“Seringkali orang merasa bisa memahami sesuatu, padahal sesungguhnya ia hanya memahami pemahamannya sendiri belaka. Orang melihat dan merasa telah berhasil melihat, padahal yang dicapainya hanyalah batas penglihatannya saja.”
— Emha Ainun Nadjib
Menurut Kamus Besar Bahasa Indonesia daring: "Mengerti" berakar dari kata dasar "erti" yang bermakna "arti" yaitu telah dapat menangkap (tahu) apa yang dimaksud oleh sesuatu. Sedangkan "Paham", memiliki arti: pandai dan mengerti benar akan suatu hal.
Sederhananya, mengerti belum tentu memahami. Sedangkan memahami, sudah pasti mengerti. Contoh kecilnya, saat kita sedang berkendara di jalan raya dan ketemu lampu merah, bukannya berhenti, malah kita terobos tanpa berpikir panjang dampak dari keegoan kita, padahal kita tahu arti dari rambu-rambu lalu lintas (lalin).
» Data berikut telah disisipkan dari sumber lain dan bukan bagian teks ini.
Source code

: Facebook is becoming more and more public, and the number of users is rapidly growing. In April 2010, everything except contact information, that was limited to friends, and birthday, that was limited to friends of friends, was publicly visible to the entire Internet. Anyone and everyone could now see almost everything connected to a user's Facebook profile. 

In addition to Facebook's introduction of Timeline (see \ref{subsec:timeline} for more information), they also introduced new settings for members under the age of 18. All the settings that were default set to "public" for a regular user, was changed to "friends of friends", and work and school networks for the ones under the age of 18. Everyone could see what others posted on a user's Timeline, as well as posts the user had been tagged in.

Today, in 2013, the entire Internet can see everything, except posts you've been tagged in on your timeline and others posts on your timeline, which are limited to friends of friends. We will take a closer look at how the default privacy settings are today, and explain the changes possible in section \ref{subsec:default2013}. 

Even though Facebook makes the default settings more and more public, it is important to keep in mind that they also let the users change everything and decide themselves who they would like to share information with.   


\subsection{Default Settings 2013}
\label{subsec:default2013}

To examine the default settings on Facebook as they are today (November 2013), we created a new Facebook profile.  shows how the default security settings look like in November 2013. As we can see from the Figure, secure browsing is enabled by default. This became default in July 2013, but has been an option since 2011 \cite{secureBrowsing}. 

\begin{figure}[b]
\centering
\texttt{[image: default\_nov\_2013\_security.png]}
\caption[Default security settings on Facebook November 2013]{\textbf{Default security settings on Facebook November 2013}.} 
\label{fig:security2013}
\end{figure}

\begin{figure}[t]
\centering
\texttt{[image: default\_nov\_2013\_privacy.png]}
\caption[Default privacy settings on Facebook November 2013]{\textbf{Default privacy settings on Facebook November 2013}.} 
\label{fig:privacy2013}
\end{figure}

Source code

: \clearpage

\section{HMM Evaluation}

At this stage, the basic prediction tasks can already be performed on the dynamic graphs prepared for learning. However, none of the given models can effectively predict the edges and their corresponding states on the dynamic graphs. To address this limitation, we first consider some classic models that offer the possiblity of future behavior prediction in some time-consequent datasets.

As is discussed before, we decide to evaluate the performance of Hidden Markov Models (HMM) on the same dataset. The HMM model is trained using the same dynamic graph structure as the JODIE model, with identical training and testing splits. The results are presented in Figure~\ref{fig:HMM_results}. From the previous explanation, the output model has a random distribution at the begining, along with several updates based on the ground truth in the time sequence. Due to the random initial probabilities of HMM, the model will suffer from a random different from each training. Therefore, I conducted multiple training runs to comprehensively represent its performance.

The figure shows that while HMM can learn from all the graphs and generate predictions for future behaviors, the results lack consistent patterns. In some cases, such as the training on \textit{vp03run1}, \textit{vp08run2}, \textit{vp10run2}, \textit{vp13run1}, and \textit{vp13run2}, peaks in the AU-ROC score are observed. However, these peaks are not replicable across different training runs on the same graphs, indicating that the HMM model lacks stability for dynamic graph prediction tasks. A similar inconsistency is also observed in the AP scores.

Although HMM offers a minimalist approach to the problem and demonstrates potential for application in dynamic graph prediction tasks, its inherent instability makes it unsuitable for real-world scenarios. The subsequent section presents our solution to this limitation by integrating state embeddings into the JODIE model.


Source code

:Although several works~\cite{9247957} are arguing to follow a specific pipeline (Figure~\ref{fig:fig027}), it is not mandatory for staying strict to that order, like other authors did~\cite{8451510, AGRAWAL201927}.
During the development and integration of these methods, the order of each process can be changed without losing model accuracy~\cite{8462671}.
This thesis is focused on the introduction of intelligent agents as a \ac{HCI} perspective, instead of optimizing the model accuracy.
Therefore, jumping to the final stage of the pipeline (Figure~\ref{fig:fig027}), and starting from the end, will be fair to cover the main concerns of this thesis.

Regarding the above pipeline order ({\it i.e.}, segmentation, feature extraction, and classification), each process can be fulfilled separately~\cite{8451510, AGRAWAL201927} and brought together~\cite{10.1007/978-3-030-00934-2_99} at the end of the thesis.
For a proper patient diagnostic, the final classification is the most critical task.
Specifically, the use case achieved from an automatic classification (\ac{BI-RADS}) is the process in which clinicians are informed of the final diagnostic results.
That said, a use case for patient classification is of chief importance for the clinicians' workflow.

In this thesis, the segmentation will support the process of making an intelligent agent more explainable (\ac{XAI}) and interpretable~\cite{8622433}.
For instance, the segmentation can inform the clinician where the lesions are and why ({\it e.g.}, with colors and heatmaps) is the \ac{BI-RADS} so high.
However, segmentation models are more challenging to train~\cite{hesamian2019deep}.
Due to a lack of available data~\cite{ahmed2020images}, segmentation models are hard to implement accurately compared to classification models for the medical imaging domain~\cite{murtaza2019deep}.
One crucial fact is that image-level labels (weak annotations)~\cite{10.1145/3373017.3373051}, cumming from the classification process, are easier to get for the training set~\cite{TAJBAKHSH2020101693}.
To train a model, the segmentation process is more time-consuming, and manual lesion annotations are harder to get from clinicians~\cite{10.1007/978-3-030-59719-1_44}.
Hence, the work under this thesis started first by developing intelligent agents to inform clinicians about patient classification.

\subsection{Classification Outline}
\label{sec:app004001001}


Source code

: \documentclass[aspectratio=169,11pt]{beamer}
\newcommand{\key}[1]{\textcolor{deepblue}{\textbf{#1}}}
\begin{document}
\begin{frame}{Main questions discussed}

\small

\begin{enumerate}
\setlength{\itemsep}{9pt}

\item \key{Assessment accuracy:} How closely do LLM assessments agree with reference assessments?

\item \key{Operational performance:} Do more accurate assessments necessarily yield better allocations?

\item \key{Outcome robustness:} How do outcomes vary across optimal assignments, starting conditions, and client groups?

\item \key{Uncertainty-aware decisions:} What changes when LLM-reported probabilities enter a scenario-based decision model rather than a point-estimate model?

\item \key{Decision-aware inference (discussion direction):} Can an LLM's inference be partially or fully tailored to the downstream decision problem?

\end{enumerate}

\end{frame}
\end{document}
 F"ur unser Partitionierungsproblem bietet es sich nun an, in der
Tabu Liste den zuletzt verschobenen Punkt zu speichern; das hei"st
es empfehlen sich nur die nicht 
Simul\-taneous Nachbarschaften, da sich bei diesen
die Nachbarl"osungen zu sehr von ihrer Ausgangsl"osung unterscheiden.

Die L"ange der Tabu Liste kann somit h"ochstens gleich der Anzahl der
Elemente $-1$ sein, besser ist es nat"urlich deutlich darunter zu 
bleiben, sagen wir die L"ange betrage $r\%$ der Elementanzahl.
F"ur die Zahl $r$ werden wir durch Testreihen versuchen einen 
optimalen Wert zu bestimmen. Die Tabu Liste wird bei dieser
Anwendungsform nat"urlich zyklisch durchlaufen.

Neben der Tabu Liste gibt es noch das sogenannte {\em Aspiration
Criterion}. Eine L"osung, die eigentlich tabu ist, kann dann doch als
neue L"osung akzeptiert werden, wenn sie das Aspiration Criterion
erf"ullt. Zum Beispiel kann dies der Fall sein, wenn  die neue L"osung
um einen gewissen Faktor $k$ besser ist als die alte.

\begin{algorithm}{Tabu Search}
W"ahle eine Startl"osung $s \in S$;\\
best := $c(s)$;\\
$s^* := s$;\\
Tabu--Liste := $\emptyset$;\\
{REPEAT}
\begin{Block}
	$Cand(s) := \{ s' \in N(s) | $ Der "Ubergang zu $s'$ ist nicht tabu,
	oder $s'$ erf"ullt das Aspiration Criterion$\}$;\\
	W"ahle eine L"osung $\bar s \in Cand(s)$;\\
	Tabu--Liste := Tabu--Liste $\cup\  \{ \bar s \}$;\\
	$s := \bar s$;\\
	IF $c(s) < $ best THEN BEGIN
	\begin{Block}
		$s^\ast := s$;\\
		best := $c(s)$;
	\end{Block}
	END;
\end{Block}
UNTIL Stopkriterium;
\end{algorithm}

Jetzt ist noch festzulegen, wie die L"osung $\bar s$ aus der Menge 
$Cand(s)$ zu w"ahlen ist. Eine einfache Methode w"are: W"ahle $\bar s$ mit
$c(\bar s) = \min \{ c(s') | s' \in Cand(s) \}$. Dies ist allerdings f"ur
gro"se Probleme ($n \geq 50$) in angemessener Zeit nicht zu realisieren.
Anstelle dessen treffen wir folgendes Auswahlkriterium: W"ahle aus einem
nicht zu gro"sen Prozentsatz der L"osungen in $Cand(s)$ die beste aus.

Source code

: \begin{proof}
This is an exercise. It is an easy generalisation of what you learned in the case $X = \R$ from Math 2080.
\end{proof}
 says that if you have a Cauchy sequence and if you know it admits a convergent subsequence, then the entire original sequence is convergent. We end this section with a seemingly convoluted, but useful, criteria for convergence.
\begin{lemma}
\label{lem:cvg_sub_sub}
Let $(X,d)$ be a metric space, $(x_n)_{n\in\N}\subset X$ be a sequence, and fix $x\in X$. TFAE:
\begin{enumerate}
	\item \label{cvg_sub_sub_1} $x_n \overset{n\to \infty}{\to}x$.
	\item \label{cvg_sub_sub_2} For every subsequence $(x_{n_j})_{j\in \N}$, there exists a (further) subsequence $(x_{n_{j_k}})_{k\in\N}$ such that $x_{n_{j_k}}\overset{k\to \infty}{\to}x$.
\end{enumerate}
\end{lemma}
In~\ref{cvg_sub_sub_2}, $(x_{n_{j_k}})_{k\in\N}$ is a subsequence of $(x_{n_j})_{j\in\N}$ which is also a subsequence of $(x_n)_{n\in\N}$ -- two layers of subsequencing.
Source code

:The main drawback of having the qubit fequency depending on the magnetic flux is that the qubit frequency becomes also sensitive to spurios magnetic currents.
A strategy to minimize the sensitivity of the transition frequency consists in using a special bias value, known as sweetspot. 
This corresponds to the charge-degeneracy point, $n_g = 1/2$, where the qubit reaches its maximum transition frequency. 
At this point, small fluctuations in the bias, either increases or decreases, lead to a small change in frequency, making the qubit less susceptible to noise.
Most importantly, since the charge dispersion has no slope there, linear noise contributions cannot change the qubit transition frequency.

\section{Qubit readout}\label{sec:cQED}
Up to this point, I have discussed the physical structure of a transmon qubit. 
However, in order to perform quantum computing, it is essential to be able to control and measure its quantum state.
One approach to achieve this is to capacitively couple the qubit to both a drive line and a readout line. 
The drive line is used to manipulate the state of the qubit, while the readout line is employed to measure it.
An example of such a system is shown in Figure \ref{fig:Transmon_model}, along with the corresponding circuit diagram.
Contoh lainnya, saat lalin lagi macet-macetnya, tapi kita malah nglakson terus-menerus, yang dapat menganggu pengguna lalin lainnya. Jika kita memahami situasi dan kondisi tersebut, maka kita berusaha menahan diri untuk lebih bersabar sampai lalin kembali normal dan lancar. Ayo, siapa yang biasa begini? cung...! hehe.
Lazim kita ketahui bahwa manusia itu adalah makhluk sosial, karenanya dalam bersosialisasi kita tahu dan mengerti bahwa tiap individu itu unik tapi, dapatkah kita memahami keunikan itu dan tidak menjadikannya sebagai sebuah masalah dan perpecahan? jangan-jangan kita belum tahu perbedaan mengerti dan memahami?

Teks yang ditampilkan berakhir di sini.